Years ago I saw a comic strip that featured a dad teaching his son to play football. Each panel, as the boy grows older, his father is coaching him on skills and techniques. Finally, the boy is depicted playing for a college team and makes a big play. When the TV camera zooms in on him, the boy says, “Hi, Mom.”

No disrespect to dads, but every day – not just on Mother’s Day – moms hold a special place in our hearts.

The job description for “Mom” is long and convoluted: She is a nurse, custodian, teacher, short-order cook, seamstress, psychologist, CEO, taxi driver, conflict resolution specialist and financial planner.
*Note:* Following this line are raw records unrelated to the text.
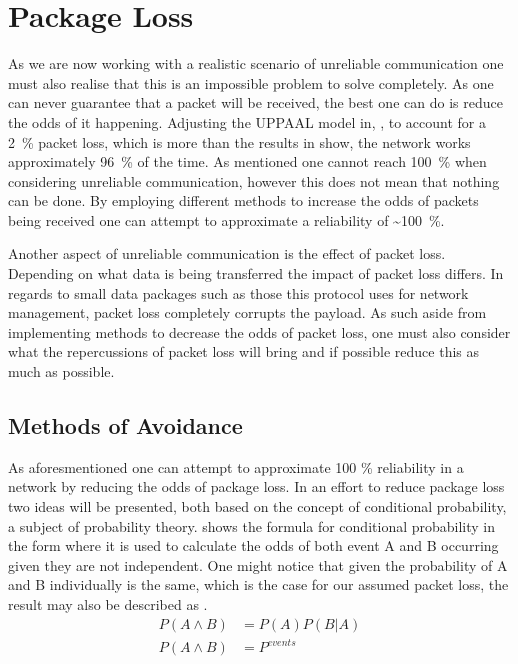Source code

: \section{Package Loss}
As we are now working with a realistic scenario of unreliable communication one must also realise that this is an impossible problem to solve completely.
As one can never guarantee that a packet will be received, the best one can do is reduce the odds of it happening.
Adjusting the UPPAAL model in, , to account for a 2~\% packet loss, which is more than the results in  show, the network works approximately 96~\% of the time.
As mentioned one cannot reach 100~\% when considering unreliable communication, however this does not mean that nothing can be done.
By employing different methods to increase the odds of packets being received one can attempt to approximate a reliability of \textasciitilde100~\%.

Another aspect of unreliable communication is the effect of packet loss.
Depending on what data is being transferred the impact of packet loss differs.
In regards to small data packages such as those this protocol uses for network management, packet loss completely corrupts the payload.
As such aside from implementing methods to decrease the odds of packet loss, one must also consider what the repercussions of packet loss will bring and if possible reduce this as much as possible. 

\subsection{Methods of Avoidance}\label{sub:avoidance}
As aforesmentioned one can attempt to approximate 100 \% reliability in a network by reducing the odds of package loss.
In an effort to reduce package loss two ideas will be presented, both based on the concept of conditional probability, a subject of probability theory.
 shows the formula for conditional probability in the form where it is used to calculate the odds of both event A and B occurring given they are not independent.
One might notice that given the probability of A and B individually is the same, which is the case for our assumed packet loss, the result may also be described as .
\begin{align}
P(A \land B) &= P(A)P(B|A) \label{eq:conditionalProb} \\  
P(A \land B) &= P^{events} \label{eq:conditionalProb2}
\end{align}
Mothers – and grandmothers and great-grandmothers – also are eternal springs of knowledge, as well as love.

My sister, Dana Johnsen, remembers that our great-grandmother, Lilas McCudden, always said, “When your children are little they pull on your apron strings and when they’re grown they pull on your heart strings.”

Dana recalls that our grandmother, Hazel Carr, “was known for checking the toes of my children’s shoes. She’d shuffle through her purse to get some cash and inform me of who needed new shoes. I would graciously thank her for the help and her response was … ‘(R)emember to help someone else.’ And now as the grandmother to three little boys, I check the toes of their shoes and shuffle in my purse.”

The lesson Brandi LaCasse remembers most from her mom, Toni Pirtle, “is that you must be kind to others, first and foremost. Being kind to people and working hard gets you a long way in life.” Toni also stressed the importance of family. “Your family is always there for you and comes before just about anything else,” Brandi said.

Sarah Nail learned a lot from her mother, Sherlyn, who she called “a woman of deep faith and principle.” One of those lessons centered on the meaning of hard work.

“Like many young Sedalians, my first job was at a concession stand at the Missouri State Fair,” Sarah told me. “I was 14. I hated it. My co-workers, who traveled with the concessionaire, and the trailer where we worked were not well kept. I wanted to quit after my first day. I cried. My mom wouldn’t let me quit. She told me that I could do anything for 14 days, and encouraged me to change what I didn’t like about my work conditions. The following 13 days I cleaned that filthy trailer from top to bottom. It earned me a handsome cash bonus and a guaranteed job the following fair.

“This experience influenced the work ethic I have today,” Sarah continued. “Hard work is gratifying, and it comes with great rewards.”

Sharon Sullivan has shared a lot with her daughter, Kari Mergen, including:

• Cherish the friendships you have with your girlfriends; they’ll help keep you sane and are the best form of therapy.

• Pick your battles with your children, and remember the big picture when getting upset with them about something.

• Take time to enjoy sunrises and sunsets.

Kari’s 11-year-old daughter, Matti, also has picked up some knowledge from Sharon: “If a boy doesn’t like you for you, then he is not worth it.”

As mothers of daughters themselves, Dana, Brandi, Sarah and Kari have their own messages to impart. Brandi wants to ensure that her daughter, Libby, knows that kindness and family “are values that will always have a place in the world and will always be the foundation for success.” Dana’s daughters Susan and Rachel got the message loud and clear from our mom, Lilas Satnan, that education matters; both have earned bachelor’s degrees.

Kari said her messages for Matti are to “stop wishing you looked like someone else or wishing people liked you as much as they like someone else. Stop trying to get attention from those who hurt you. Stop hating your body, your face, your personality, your quirks. Love them. Without those things you wouldn’t be you, and why would you want to be anyone else? You’re perfect.”

Sarah plans to echo those encouragements of family, kindness and education to her daughters, Molly and Vivian. She also wants them to embrace diversity (“Thankfully we are all different. We can learn from each other in wonderful ways.”) and not feel boxed in based on others’ expectations.

“I could go on, and on, and on, but one of the most important things I want my daughters to know is this,” Sarah said. “Life is fluid. It is ever changing. Tough times – sadness, heartache, strife, fear, grief – these feelings will not last forever. At the same time, those moments of joy and happiness will also come and go. Appreciate and savor these moments for they too will not last.”

Bob Satnan is the communications director for Sedalia School District 200.

Bob Satnan is the communications director for Sedalia School District 200.